Bug 150141 - loading 8.5M row .csv never completes - 100% CPU entire time
Summary: loading 8.5M row .csv never completes - 100% CPU entire time
Status: RESOLVED WORKSFORME
Alias: None
Product: LibreOffice
Classification: Unclassified
Component: Calc (show other bugs)
Version:
(earliest affected)
7.5.0.0 alpha0+
Hardware: All All
: medium normal
Assignee: Not Assigned
URL:
Whiteboard:
Keywords: perf
Depends on:
Blocks:
 
Reported: 2022-07-25 16:33 UTC by Pierre Fortin
Modified: 2022-07-27 07:15 UTC (History)
1 user (show)

See Also:
Crash report or crash signature:


Attachments

Note You need to log in before you can comment on or make changes to this bug.
Description Pierre Fortin 2022-07-25 16:33:07 UTC
Trying to load .csv with 8559242 rows of 90 columns each.
CPU pegged entire time.
No visual clues as to what is happening: no progress bar, no response to mouse or keyboard.
An earlier version of 7.5 loaded similar sheets in ~4 minutes.

Operating System: Mageia 9
KDE Plasma Version: 5.24.4
KDE Frameworks Version: 5.93.0
Qt Version: 5.15.2
Kernel Version: 5.18.11-server-1.mga9 (64-bit)
Graphics Platform: X11
Processors: 20 × 12th Gen Intel® Core™ i7-12700K
Memory: 125.5 GiB of RAM
Graphics Processor: AMD Radeon RX 6600 XT

$ scalc --version
LibreOfficeDev 7.5.0.0.alpha0 4827d5cb1508f6bca9489e31b877cfff36393c50
Comment 1 Pierre Fortin 2022-07-25 21:20:05 UTC
Aborted the load after waiting 6.5 hours.
Comment 2 Roman Kuznetsov 2022-07-26 19:35:30 UTC
Calc supports only ~1 million rows by default

Anyway please attach your CSV here
Comment 3 Pierre Fortin 2022-07-27 06:51:20 UTC
(In reply to Roman Kuznetsov from comment #2)
> Calc supports only ~1 million rows by default

Yes, but this report is against the new jumbo feature of 16M rows which is almost enough for what my team needs.

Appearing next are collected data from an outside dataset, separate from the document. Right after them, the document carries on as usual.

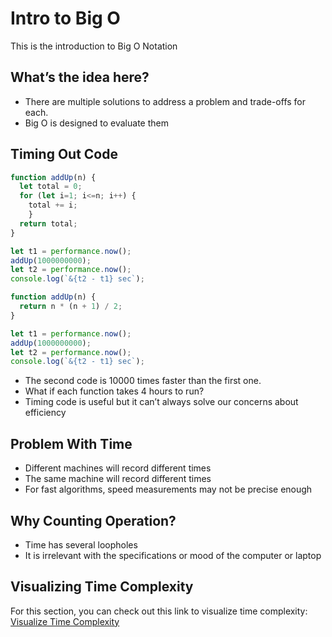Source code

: # Intro to Big O

This is the introduction to Big O Notation

## What’s the idea here?

- There are multiple solutions to address a problem and trade-offs for each.
- Big O is designed to evaluate them

## Timing Out Code

```jsx
function addUp(n) {
  let total = 0;
  for (let i=1; i<=n; i++) {
    total += i;
	}
  return total;
}

let t1 = performance.now();
addUp(1000000000);
let t2 = performance.now();
console.log(`&{t2 - t1} sec`);
```

```jsx
function addUp(n) {
  return n * (n + 1) / 2;
}

let t1 = performance.now();
addUp(1000000000);
let t2 = performance.now();
console.log(`&{t2 - t1} sec`);
```

- The second code is 10000 times faster than the first one.
- What if each function takes 4 hours to run?
- Timing code is useful but it can’t always solve our concerns about efficiency

## Problem With Time

- Different machines will record different times
- The same machine will record different times
- For fast algorithms, speed measurements may not be precise enough

## Why Counting Operation?

- Time has several loopholes
- It is irrelevant with the specifications or mood of the computer or laptop

## Visualizing Time Complexity

For this section, you can check out this link to visualize time complexity:
[Visualize Time Complexity](https://rithmschool.github.io/function-timer-demo/)



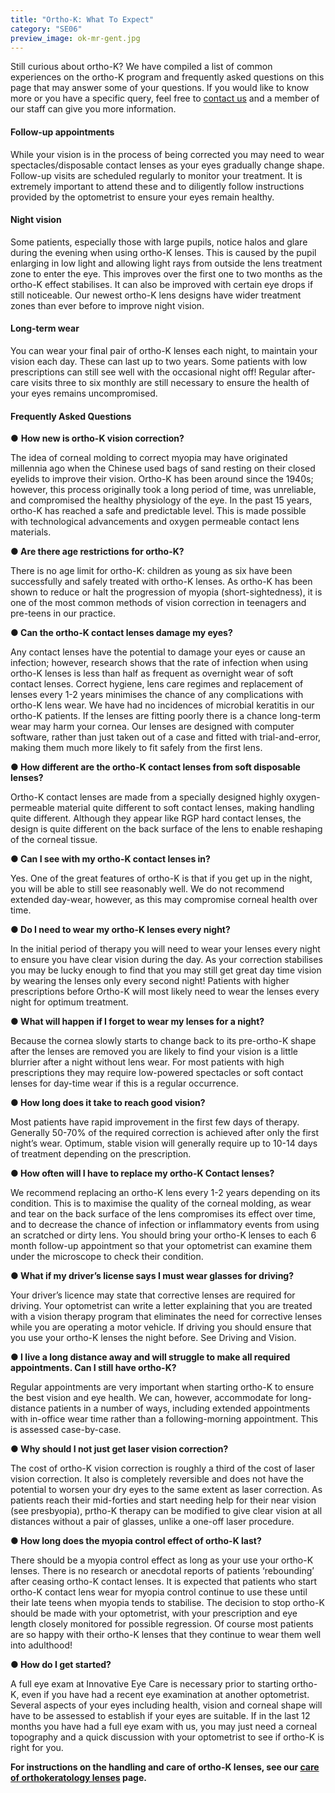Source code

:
 ```yaml
---
title: "Ortho-K: What To Expect"
category: "SE06"
preview_image: ok-mr-gent.jpg
---
```


<div class="employee-heading">
<p>Still curious about ortho-K? We have compiled a list of common experiences on the ortho-K program and frequently asked questions on this page that may answer some of your questions. If you would like to know more or you have a specific query, feel free to <a href="/what-we-do/eye-exam">contact us</a> and a member of our staff can give you more information.</p>
</div>

#### Follow-up appointments

While your vision is in the process of being corrected you may need to wear spectacles/disposable contact lenses as your eyes gradually change shape. Follow-up visits are scheduled regularly to monitor your treatment. It is extremely important to attend these and to diligently follow instructions provided by the optometrist to ensure your eyes remain healthy.

#### Night vision

Some patients, especially those with large pupils, notice halos and glare during the evening when using ortho-K lenses. This is caused by the pupil enlarging in low light and allowing light rays from outside the lens treatment zone to enter the eye. This improves over the first one to two months as the ortho-K effect stabilises. It can also be improved with certain eye drops if still noticeable. ​Our newest ortho-K lens designs have wider treatment zones than ever before to improve night vision.

#### Long-term wear

You can wear your final pair of ortho-K lenses each night, to maintain your vision each day. These can last up to two years. Some patients with low prescriptions can still see well with the occasional night off! Regular after-care visits three to six monthly are still necessary to ensure the health of your eyes remains uncompromised.

#### Frequently Asked Questions

● **How new is ortho-K vision correction?**

The idea of corneal molding to correct myopia may have originated millennia ago when the Chinese used bags of sand resting on their closed eyelids to improve their vision. Ortho-K has been around since the 1940s; however, this process originally took a long period of time, was unreliable, and compromised the healthy physiology of the eye. In the past 15 years, ortho-K has reached a safe and predictable level. This is made possible with technological advancements and oxygen permeable contact lens materials.

**● Are there age restrictions for ortho-K?**

There is no age limit for ortho-K: children as young as six have been successfully and safely treated with ortho-K lenses. As ortho-K has been shown to reduce or halt the progression of myopia (short-sightedness), it is one of the most common methods of vision correction in teenagers and pre-teens in our practice.

**● Can the ortho-K contact lenses damage my eyes?**

Any contact lenses have the potential to damage your eyes or cause an infection; however, research shows that the rate of infection when using ortho-K lenses is less than half as frequent as overnight wear of soft contact lenses. Correct hygiene, lens care regimes and replacement of lenses every 1-2 years minimises the chance of any complications with ortho-K lens wear. We have had no incidences of microbial keratitis in our ortho-K patients. If the lenses are fitting poorly there is a chance long-term wear may harm your cornea. Our lenses are designed with computer software, rather than just taken out of a case and fitted with trial-and-error, making them much more likely to fit safely from the first lens.

**● How different are the ortho-K contact lenses from soft disposable lenses?**

Ortho-K contact lenses are made from a specially designed highly oxygen-permeable material quite different to soft contact lenses, making handling quite different. Although they appear like RGP hard contact lenses, the design is quite different on the back surface of the lens to enable reshaping of the corneal tissue.

**● Can I see with my ortho-K contact lenses in?**

Yes. One of the great features of ortho-K is that if you get up in the night, you will be able to still see reasonably well. We do not recommend extended day-wear, however, as this may compromise corneal health over time.

**● Do I need to wear my ortho-K lenses every night?**

In the initial period of therapy you will need to wear your lenses every night to ensure you have clear vision during the day. As your correction stabilises you may be lucky enough to find that you may still get great day time vision by wearing the lenses only every second night! Patients with higher prescriptions before Ortho-K will most likely need to wear the lenses every night for optimum treatment.

**● What will happen if I forget to wear my lenses for a night?**

Because the cornea slowly starts to change back to its pre-ortho-K shape after the lenses are removed you are likely to find your vision is a little blurrier after a night without lens wear. For most patients with high prescriptions they may require low-powered spectacles or soft contact lenses for day-time wear if this is a regular occurrence.

**● How long does it take to reach good vision?**

Most patients have rapid improvement in the first few days of therapy. Generally 50-70% of the required correction is achieved after only the first night’s wear. Optimum, stable vision will generally require up to 10-14 days of treatment depending on the prescription.

**● How often will I have to replace my ortho-K Contact lenses?**

We recommend replacing an ortho-K lens every 1-2 years depending on its condition. This is to maximise the quality of the corneal molding, as wear and tear on the back surface of the lens compromises its effect over time, and to decrease the chance of infection or inflammatory events from using an scratched or dirty lens. You should bring your ortho-K lenses to each 6 month follow-up appointment so that your optometrist can examine them under the microscope to check their condition.

**● What if my driver’s license says I must wear glasses for driving?**

Your driver’s licence may state that corrective lenses are required for driving. Your optometrist can write a letter explaining that you are treated with a vision therapy program that eliminates the need for corrective lenses while you are operating a motor vehicle. If driving you should ensure that you use your ortho-K lenses the night before. See Driving and Vision.

**● I live a long distance away and will struggle to make all required appointments. Can I still have ortho-K?**

Regular appointments are very important when starting ortho-K to ensure the best vision and eye health. We can, however, accommodate for long-distance patients in a number of ways, including extended appointments with in-office wear time rather than a following-morning appointment. This is assessed case-by-case.

**● Why should I not just get laser vision correction?**

The cost of ortho-K vision correction is roughly a third of the cost of laser vision correction. It also is completely reversible and does not have the potential to worsen your dry eyes to the same extent as laser correction. As patients reach their mid-forties and start needing help for their near vision (see presbyopia), prtho-K therapy can be modified to give clear vision at all distances without a pair of glasses, unlike a one-off laser procedure.

**● How long does the myopia control effect of ortho-K last?**

There should be a myopia control effect as long as your use your ortho-K lenses. There is no research or anecdotal reports of patients ‘rebounding’ after ceasing ortho-K contact lenses. It is expected that patients who start ortho-K contact lens wear for myopia control continue to use these until their late teens when myopia tends to stabilise. The decision to stop ortho-K should be made with your optometrist, with your prescription and eye length closely monitored for possible regression. Of course most patients are so happy with their ortho-K lenses that they continue to wear them well into adulthood!

**● How do I get started?**

A full eye exam at Innovative Eye Care is necessary prior to starting ortho-K, even if you have had a recent eye examination at another optometrist. Several aspects of your eyes including health, vision and corneal shape will have to be assessed to establish if your eyes are suitable. If in the last 12 months you have had a full eye exam with us, you may just need a corneal topography and a quick discussion with your optometrist to see if ortho-K is right for you.

**For instructions on the handling and care of ortho-K lenses, see our [care of orthokeratology lenses](/patient-resources/care-of-orthokeratology-lenses) page.**
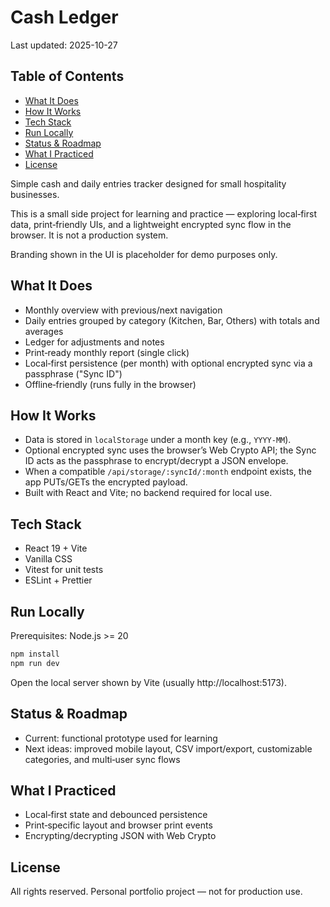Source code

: # Cash Ledger

Last updated: 2025-10-27

## Table of Contents

<!-- TOC start -->
- [What It Does](#what-it-does)
- [How It Works](#how-it-works)
- [Tech Stack](#tech-stack)
- [Run Locally](#run-locally)
- [Status & Roadmap](#status-roadmap)
- [What I Practiced](#what-i-practiced)
- [License](#license)
<!-- TOC end -->

Simple cash and daily entries tracker designed for small hospitality businesses.

This is a small side project for learning and practice — exploring local‑first data, print‑friendly UIs, and a lightweight encrypted sync flow in the browser. It is not a production system.

Branding shown in the UI is placeholder for demo purposes only.

## What It Does
- Monthly overview with previous/next navigation
- Daily entries grouped by category (Kitchen, Bar, Others) with totals and averages
- Ledger for adjustments and notes
- Print‑ready monthly report (single click)
- Local‑first persistence (per month) with optional encrypted sync via a passphrase ("Sync ID")
- Offline‑friendly (runs fully in the browser)

## How It Works
- Data is stored in `localStorage` under a month key (e.g., `YYYY-MM`).
- Optional encrypted sync uses the browser’s Web Crypto API; the Sync ID acts as the passphrase to encrypt/decrypt a JSON envelope.
- When a compatible `/api/storage/:syncId/:month` endpoint exists, the app PUTs/GETs the encrypted payload.
- Built with React and Vite; no backend required for local use.

## Tech Stack
- React 19 + Vite
- Vanilla CSS
- Vitest for unit tests
- ESLint + Prettier

## Run Locally
Prerequisites: Node.js >= 20

```bash
npm install
npm run dev
```

Open the local server shown by Vite (usually http://localhost:5173).

## Status & Roadmap
- Current: functional prototype used for learning
- Next ideas: improved mobile layout, CSV import/export, customizable categories, and multi‑user sync flows

## What I Practiced
- Local‑first state and debounced persistence
- Print‑specific layout and browser print events
- Encrypting/decrypting JSON with Web Crypto

## License
All rights reserved. Personal portfolio project — not for production use.
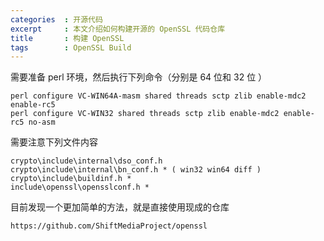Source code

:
 ```yaml
---
categories	: 开源代码
excerpt		: 本文介绍如何构建开源的 OpenSSL 代码仓库
title		: 构建 OpenSSL
tags		: OpenSSL Build
---
```


需要准备 perl 环境，然后执行下列命令（分别是 64 位和 32 位 ）

	perl configure VC-WIN64A-masm shared threads sctp zlib enable-mdc2 enable-rc5
	perl configure VC-WIN32 shared threads sctp zlib enable-mdc2 enable-rc5 no-asm

需要注意下列文件内容

	crypto\include\internal\dso_conf.h
	crypto\include\internal\bn_conf.h * ( win32 win64 diff )
	crypto\include\buildinf.h *
	include\openssl\opensslconf.h *

目前发现一个更加简单的方法，就是直接使用现成的仓库

	https://github.com/ShiftMediaProject/openssl
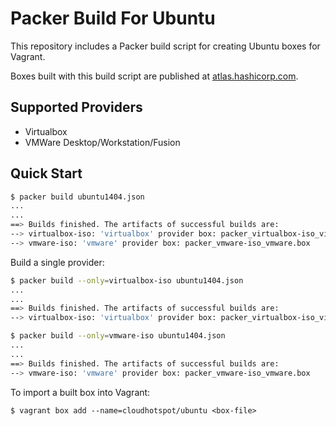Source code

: # Packer Build For Ubuntu

This repository includes a Packer build script for creating Ubuntu boxes for Vagrant.

Boxes built with this build script are published at <a href="https://atlas.hashicorp.com/cloudhotspot/boxes/ubuntu" target="_blank">atlas.hashicorp.com</a>. 

## Supported Providers

- Virtualbox
- VMWare Desktop/Workstation/Fusion

## Quick Start

```bash
$ packer build ubuntu1404.json
...
...
==> Builds finished. The artifacts of successful builds are:
--> virtualbox-iso: 'virtualbox' provider box: packer_virtualbox-iso_virtualbox.box
--> vmware-iso: 'vmware' provider box: packer_vmware-iso_vmware.box 
```

Build a single provider:

```bash
$ packer build --only=virtualbox-iso ubuntu1404.json
...
...
==> Builds finished. The artifacts of successful builds are:
--> virtualbox-iso: 'virtualbox' provider box: packer_virtualbox-iso_virtualbox.box
```

```bash
$ packer build --only=vmware-iso ubuntu1404.json
...
...
==> Builds finished. The artifacts of successful builds are:
--> vmware-iso: 'vmware' provider box: packer_vmware-iso_vmware.box 
```

To import a built box into Vagrant:

`$ vagrant box add --name=cloudhotspot/ubuntu <box-file>`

> Anyway please attach your CSV here

Plenty of examples available at https://dl.ncsbe.gov/?prefix=data/ -- look for the big files....
These zip files mostly contain a single .txt (mostly tab separated "csv")... See also the Snapshots folder...   Files may contain tab or comma separated data; but vary in data encoding.  If the 16 bit encoded files give you trouble, you can use the Linux command:
  tr -d '\000"\r\377\376\275' < infile.txt > outfile.csv
to "clean" them up...

Cool! this daily build has a progress bar...  Loading a 5.7GB sheet...  Progress bar reached the end 1 minute +|- 5 seconds after starting the load.  Waiting for the sheet to display. Oh well... after another 1:40m, load failed: too many rows... less than a minute after OK, sheet appeared...  HUGE speed improvement over initial tests about a week ago.  Sheet showing 16,777,216 rows. This file is from https://s3.amazonaws.com/dl.ncsbe.gov/data/ncvhis_Statewide.zip

$ ll ncvhis_Statewide-20220723-070658.csv
[snip] 4265533961 Jul 23 07:06 ncvhis_Statewide-20220723-070658.csv
$ wc -l ncvhis_Statewide-20220723-070658.csv
33686293 ncvhis_Statewide-20220723-070658.csv
^^^^^^^^ 
Even if Calc doubled the number of jumbo rows to 33,554,432; I'd still leave 131,861 rows on the cutting room floor...  :)  While it would be great to load such sheets, we have to split them up.  I have one sheet covering 2012-2022 which we reduced to around 77M records...   but seriously, 16M rows is something we'd be happy with for a while...  we have lots of ways to slice and dice these large sheets; but 16M rows is a big help; I'm using the daily builds almost exclusively when they work...
Comment 4 Pierre Fortin 2022-07-27 06:54:23 UTC
Actually, the latest build has both resolved the reported issue and has better performance that I'd expected.  OK to close this report, unless you want to keep it open for internal reasons...  THANKS!!
Comment 5 Roman Kuznetsov 2022-07-27 07:10:20 UTC
(In reply to Pierre Fortin from comment #4)
> Actually, the latest build has both resolved the reported issue and has
> better performance that I'd expected.  OK to close this report, unless you
> want to keep it open for internal reasons...  THANKS!!

Pierre, thanks for retesting it with the latest master build.

Let's close this one as WFM by Comment 4
Comment 6 Timur 2022-07-27 07:15:51 UTC
Many bugs were resolved with meta bug 133764. So let's close.